:: Exercise materials ::
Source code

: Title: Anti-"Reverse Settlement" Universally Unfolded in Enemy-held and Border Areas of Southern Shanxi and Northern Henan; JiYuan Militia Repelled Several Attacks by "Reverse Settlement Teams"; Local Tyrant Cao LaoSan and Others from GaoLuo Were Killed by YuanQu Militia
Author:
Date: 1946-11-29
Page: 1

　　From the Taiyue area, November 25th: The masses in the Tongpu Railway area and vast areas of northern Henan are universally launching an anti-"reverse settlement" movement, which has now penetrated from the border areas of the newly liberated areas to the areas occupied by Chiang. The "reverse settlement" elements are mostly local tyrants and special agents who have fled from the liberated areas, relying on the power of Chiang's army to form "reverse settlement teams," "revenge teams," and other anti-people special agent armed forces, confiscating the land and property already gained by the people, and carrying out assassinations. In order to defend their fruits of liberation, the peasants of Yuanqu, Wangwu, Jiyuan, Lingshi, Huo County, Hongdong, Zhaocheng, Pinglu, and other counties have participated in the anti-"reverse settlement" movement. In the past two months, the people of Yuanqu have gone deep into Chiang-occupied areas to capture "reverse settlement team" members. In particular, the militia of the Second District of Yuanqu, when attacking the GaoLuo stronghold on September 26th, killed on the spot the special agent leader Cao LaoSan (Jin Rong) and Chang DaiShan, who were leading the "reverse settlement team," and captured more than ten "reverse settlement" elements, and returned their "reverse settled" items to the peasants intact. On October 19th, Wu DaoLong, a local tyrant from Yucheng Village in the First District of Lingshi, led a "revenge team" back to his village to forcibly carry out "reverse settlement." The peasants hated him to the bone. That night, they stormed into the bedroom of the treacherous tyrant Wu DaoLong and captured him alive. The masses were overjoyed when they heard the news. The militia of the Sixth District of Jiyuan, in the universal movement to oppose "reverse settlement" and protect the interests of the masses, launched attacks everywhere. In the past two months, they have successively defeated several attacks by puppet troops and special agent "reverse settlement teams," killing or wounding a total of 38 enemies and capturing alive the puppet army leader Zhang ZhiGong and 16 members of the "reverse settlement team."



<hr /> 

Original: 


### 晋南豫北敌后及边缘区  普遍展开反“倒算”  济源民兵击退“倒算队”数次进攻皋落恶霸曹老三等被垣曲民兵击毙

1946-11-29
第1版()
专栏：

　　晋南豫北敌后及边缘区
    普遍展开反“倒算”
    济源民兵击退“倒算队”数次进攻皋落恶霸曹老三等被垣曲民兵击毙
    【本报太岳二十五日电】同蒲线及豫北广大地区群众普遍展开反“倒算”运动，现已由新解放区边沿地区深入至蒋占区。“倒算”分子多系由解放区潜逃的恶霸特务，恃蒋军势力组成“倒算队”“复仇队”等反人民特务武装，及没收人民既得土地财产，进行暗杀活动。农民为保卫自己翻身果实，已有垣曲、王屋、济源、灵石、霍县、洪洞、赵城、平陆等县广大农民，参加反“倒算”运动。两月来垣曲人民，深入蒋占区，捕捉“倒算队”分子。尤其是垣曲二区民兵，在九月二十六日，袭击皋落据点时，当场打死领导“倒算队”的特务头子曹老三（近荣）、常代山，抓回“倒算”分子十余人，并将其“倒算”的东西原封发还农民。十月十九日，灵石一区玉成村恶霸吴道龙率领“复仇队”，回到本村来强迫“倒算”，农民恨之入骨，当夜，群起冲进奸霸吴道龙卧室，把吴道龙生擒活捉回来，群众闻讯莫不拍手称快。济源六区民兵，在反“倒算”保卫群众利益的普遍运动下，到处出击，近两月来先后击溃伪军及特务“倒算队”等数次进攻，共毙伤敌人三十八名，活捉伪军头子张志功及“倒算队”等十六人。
:::
Once you have read the records, repeat them all exactly.

#### Output of the exercise
Source code

: Title: Anti-"Reverse Settlement" Universally Unfolded in Enemy-held and Border Areas of Southern Shanxi and Northern Henan; JiYuan Militia Repelled Several Attacks by "Reverse Settlement Teams"; Local Tyrant Cao LaoSan and Others from GaoLuo Were Killed by YuanQu Militia
Author:
Date: 1946-11-29
Page: 1

　　From the Taiyue area, November 25th: The masses in the Tongpu Railway area and vast areas of northern Henan are universally launching an anti-"reverse settlement" movement, which has now penetrated from the border areas of the newly liberated areas to the areas occupied by Chiang. The "reverse settlement" elements are mostly local tyrants and special agents who have fled from the liberated areas, relying on the power of Chiang's army to form "reverse settlement teams," "revenge teams," and other anti-people special agent armed forces, confiscating the land and property already gained by the people, and carrying out assassinations. In order to defend their fruits of liberation, the peasants of Yuanqu, Wangwu, Jiyuan, Lingshi, Huo County, Hongdong, Zhaocheng, Pinglu, and other counties have participated in the anti-"reverse settlement" movement. In the past two months, the people of Yuanqu have gone deep into Chiang-occupied areas to capture "reverse settlement team" members. In particular, the militia of the Second District of Yuanqu, when attacking the GaoLuo stronghold on September 26th, killed on the spot the special agent leader Cao LaoSan (Jin Rong) and Chang DaiShan, who were leading the "reverse settlement team," and captured more than ten "reverse settlement" elements, and returned their "reverse settled" items to the peasants intact. On October 19th, Wu DaoLong, a local tyrant from Yucheng Village in the First District of Lingshi, led a "revenge team" back to his village to forcibly carry out "reverse settlement." The peasants hated him to the bone. That night, they stormed into the bedroom of the treacherous tyrant Wu DaoLong and captured him alive. The masses were overjoyed when they heard the news. The militia of the Sixth District of Jiyuan, in the universal movement to oppose "reverse settlement" and protect the interests of the masses, launched attacks everywhere. In the past two months, they have successively defeated several attacks by puppet troops and special agent "reverse settlement teams," killing or wounding a total of 38 enemies and capturing alive the puppet army leader Zhang ZhiGong and 16 members of the "reverse settlement team."



<hr /> 

Original: 


### 晋南豫北敌后及边缘区  普遍展开反“倒算”  济源民兵击退“倒算队”数次进攻皋落恶霸曹老三等被垣曲民兵击毙

1946-11-29
第1版()
专栏：

　　晋南豫北敌后及边缘区
    普遍展开反“倒算”
    济源民兵击退“倒算队”数次进攻皋落恶霸曹老三等被垣曲民兵击毙
    【本报太岳二十五日电】同蒲线及豫北广大地区群众普遍展开反“倒算”运动，现已由新解放区边沿地区深入至蒋占区。“倒算”分子多系由解放区潜逃的恶霸特务，恃蒋军势力组成“倒算队”“复仇队”等反人民特务武装，及没收人民既得土地财产，进行暗杀活动。农民为保卫自己翻身果实，已有垣曲、王屋、济源、灵石、霍县、洪洞、赵城、平陆等县广大农民，参加反“倒算”运动。两月来垣曲人民，深入蒋占区，捕捉“倒算队”分子。尤其是垣曲二区民兵，在九月二十六日，袭击皋落据点时，当场打死领导“倒算队”的特务头子曹老三（近荣）、常代山，抓回“倒算”分子十余人，并将其“倒算”的东西原封发还农民。十月十九日，灵石一区玉成村恶霸吴道龙率领“复仇队”，回到本村来强迫“倒算”，农民恨之入骨，当夜，群起冲进奸霸吴道龙卧室，把吴道龙生擒活捉回来，群众闻讯莫不拍手称快。济源六区民兵，在反“倒算”保卫群众利益的普遍运动下，到处出击，近两月来先后击溃伪军及特务“倒算队”等数次进攻，共毙伤敌人三十八名，活捉伪军头子张志功及“倒算队”等十六人。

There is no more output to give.